» **The problem**
Where does the string "Jetpack" appear in the records? Copy every line that contains it.

::::::::::

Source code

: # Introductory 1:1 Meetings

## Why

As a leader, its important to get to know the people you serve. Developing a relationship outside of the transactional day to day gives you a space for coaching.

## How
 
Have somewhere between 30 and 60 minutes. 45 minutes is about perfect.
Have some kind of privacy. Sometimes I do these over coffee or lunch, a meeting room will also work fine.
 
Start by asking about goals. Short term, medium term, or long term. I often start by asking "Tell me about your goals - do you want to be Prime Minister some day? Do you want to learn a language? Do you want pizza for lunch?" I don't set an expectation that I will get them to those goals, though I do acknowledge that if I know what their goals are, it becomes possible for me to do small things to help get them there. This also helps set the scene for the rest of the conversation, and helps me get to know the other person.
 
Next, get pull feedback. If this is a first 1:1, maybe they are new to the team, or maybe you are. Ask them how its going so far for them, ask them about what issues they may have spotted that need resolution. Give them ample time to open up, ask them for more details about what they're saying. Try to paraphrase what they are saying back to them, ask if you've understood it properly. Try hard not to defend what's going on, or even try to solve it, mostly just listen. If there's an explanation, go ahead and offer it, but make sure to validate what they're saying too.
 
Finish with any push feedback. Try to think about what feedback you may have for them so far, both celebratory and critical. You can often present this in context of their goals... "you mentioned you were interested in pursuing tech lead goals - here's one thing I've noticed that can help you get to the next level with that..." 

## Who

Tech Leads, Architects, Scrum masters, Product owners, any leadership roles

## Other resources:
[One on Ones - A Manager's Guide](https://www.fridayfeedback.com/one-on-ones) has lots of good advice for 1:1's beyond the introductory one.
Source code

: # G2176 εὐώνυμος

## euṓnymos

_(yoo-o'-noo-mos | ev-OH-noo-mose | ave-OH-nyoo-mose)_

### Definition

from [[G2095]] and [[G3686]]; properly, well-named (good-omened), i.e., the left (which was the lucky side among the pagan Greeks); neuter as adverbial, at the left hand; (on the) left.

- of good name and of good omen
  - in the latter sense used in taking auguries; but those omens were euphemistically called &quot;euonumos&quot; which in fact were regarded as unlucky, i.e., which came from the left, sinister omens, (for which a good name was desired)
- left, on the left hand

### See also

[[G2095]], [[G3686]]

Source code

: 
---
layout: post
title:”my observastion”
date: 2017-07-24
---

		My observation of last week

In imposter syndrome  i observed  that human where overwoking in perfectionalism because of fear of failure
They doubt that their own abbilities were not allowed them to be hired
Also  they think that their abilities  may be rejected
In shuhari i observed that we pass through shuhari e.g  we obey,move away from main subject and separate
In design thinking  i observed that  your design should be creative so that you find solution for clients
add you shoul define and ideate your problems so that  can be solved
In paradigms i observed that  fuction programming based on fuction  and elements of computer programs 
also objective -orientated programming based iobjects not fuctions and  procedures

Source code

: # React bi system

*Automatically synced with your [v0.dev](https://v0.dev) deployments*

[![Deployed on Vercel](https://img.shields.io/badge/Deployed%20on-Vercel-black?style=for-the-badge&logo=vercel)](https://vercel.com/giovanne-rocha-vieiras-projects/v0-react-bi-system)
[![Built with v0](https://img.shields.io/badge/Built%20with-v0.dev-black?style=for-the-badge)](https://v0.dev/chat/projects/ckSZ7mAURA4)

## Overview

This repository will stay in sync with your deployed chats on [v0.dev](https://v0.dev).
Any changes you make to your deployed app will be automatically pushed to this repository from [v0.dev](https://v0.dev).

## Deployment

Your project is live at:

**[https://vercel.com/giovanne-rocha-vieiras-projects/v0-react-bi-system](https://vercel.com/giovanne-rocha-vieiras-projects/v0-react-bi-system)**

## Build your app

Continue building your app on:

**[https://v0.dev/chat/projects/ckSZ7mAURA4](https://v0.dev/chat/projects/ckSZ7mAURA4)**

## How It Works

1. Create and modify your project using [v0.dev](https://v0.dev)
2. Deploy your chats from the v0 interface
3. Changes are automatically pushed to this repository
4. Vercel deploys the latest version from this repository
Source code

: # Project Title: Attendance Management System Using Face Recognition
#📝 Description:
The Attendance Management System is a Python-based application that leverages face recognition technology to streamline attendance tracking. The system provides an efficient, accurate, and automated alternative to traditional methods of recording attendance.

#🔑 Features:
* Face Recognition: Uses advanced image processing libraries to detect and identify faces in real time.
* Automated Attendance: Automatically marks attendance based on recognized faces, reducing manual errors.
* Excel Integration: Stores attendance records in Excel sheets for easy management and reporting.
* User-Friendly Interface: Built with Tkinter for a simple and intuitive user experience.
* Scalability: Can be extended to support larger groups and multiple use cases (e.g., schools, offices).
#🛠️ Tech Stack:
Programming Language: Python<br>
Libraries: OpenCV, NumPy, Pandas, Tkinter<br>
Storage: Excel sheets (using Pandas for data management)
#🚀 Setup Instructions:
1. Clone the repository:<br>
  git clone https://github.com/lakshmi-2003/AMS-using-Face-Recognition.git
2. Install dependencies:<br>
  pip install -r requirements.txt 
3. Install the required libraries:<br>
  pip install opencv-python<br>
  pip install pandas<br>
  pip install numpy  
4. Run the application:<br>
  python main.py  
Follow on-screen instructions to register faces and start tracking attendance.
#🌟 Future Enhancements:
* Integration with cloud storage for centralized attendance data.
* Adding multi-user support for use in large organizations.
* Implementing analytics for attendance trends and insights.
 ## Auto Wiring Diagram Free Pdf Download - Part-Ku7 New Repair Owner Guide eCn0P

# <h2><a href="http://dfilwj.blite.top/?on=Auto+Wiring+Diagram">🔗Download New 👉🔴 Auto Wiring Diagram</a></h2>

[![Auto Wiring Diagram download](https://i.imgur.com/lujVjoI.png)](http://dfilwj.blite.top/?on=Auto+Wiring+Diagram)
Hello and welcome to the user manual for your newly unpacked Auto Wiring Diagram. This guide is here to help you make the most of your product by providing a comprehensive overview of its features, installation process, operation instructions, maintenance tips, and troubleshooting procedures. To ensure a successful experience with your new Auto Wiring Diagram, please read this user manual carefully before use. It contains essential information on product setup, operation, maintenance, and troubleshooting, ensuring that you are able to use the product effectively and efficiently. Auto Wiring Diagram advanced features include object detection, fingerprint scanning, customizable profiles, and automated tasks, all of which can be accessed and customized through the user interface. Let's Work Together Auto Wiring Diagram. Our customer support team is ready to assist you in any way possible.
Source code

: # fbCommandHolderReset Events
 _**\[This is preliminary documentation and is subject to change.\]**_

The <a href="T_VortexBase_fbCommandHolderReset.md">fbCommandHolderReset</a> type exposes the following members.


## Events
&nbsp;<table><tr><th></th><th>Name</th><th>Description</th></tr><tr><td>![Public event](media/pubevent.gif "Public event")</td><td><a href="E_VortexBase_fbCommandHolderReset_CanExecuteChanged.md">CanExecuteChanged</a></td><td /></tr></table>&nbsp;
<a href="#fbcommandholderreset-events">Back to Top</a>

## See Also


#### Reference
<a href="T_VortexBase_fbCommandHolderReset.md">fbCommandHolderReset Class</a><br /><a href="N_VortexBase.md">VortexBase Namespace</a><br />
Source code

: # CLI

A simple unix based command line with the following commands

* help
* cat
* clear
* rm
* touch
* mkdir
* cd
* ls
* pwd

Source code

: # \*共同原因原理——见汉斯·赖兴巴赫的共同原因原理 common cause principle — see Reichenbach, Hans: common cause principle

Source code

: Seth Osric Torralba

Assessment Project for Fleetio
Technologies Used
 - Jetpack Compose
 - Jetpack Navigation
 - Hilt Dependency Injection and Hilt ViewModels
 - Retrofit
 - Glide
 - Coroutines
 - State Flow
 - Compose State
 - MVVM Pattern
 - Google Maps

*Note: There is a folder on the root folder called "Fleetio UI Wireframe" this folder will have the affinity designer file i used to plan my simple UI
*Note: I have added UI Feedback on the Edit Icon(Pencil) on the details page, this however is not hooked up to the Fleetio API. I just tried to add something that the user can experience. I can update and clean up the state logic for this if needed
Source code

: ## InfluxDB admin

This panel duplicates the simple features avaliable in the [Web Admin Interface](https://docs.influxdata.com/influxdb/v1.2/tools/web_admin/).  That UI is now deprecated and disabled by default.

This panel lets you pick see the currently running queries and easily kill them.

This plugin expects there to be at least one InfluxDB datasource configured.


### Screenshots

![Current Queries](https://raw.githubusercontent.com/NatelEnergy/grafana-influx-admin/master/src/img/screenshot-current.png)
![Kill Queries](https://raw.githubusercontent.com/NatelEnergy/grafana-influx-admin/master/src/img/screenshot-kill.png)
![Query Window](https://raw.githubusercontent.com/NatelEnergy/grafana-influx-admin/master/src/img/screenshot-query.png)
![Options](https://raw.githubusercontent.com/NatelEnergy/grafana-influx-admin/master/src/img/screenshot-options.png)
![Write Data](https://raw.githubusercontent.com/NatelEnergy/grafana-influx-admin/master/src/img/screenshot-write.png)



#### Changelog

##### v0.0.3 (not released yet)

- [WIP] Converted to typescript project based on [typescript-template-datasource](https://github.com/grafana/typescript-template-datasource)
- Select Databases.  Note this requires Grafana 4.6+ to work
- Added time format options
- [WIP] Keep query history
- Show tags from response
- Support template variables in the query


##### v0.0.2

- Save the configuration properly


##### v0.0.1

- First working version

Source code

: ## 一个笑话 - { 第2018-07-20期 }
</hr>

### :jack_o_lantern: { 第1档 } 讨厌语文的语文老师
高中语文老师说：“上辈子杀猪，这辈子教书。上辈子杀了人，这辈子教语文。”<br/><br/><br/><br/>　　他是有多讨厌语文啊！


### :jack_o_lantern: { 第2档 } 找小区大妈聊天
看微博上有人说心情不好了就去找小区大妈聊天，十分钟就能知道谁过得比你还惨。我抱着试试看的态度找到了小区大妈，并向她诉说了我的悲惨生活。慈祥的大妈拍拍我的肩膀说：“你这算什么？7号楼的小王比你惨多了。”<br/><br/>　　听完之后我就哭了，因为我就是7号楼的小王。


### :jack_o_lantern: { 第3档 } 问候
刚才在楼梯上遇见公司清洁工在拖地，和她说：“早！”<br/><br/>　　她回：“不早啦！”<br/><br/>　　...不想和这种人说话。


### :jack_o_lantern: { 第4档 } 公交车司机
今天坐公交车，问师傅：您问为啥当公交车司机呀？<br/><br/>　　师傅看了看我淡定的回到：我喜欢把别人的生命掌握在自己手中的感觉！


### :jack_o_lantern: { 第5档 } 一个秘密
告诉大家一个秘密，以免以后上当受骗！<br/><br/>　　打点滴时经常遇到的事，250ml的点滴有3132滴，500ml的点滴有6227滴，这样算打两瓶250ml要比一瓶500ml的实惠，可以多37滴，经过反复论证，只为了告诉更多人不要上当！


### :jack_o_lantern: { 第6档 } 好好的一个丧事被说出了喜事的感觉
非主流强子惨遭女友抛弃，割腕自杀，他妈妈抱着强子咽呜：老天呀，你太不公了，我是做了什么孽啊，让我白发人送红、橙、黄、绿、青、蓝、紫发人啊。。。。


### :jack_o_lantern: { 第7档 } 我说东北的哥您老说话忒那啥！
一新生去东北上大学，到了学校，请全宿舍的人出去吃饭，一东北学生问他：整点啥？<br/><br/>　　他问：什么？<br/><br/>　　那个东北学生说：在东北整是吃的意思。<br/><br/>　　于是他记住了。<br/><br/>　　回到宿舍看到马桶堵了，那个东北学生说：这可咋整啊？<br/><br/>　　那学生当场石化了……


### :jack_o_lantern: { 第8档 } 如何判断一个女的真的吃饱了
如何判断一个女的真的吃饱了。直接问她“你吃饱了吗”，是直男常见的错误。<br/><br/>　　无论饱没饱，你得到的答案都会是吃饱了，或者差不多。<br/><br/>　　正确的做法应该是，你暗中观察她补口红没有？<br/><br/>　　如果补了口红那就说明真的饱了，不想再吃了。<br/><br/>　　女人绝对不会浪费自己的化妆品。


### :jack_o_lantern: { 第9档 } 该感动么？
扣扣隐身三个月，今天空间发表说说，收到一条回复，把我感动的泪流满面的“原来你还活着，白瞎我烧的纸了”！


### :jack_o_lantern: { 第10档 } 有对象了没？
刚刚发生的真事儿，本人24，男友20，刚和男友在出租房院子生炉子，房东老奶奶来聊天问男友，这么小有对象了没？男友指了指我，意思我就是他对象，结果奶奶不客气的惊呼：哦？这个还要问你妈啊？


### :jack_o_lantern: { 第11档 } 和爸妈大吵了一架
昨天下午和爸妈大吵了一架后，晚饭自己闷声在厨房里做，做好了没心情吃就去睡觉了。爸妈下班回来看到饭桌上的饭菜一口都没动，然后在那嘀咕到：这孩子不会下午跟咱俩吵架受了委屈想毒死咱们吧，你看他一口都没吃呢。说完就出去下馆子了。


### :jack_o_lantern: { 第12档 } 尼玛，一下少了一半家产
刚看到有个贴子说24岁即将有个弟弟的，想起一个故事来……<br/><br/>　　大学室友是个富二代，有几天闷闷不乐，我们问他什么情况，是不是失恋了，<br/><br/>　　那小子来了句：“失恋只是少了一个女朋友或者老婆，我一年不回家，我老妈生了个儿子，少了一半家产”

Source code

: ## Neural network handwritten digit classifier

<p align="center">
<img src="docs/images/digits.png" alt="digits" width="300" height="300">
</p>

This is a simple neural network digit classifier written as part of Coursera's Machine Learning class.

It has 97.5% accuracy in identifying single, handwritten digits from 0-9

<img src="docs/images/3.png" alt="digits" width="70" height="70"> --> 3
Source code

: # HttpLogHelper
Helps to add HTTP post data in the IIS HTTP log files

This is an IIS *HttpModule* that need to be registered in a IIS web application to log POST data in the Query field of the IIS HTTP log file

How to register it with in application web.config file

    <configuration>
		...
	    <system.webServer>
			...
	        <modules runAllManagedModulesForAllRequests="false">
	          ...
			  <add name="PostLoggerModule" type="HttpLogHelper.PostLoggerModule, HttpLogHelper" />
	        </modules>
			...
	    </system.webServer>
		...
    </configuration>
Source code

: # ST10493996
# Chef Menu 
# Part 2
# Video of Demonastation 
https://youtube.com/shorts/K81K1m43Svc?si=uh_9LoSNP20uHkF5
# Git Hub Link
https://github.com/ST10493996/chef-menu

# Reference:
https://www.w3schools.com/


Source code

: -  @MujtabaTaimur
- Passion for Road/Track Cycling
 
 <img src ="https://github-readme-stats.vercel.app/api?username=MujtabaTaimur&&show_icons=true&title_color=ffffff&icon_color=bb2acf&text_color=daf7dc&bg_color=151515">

::::::::::

» **Reply**
 - Jetpack Compose
 - Jetpack Navigation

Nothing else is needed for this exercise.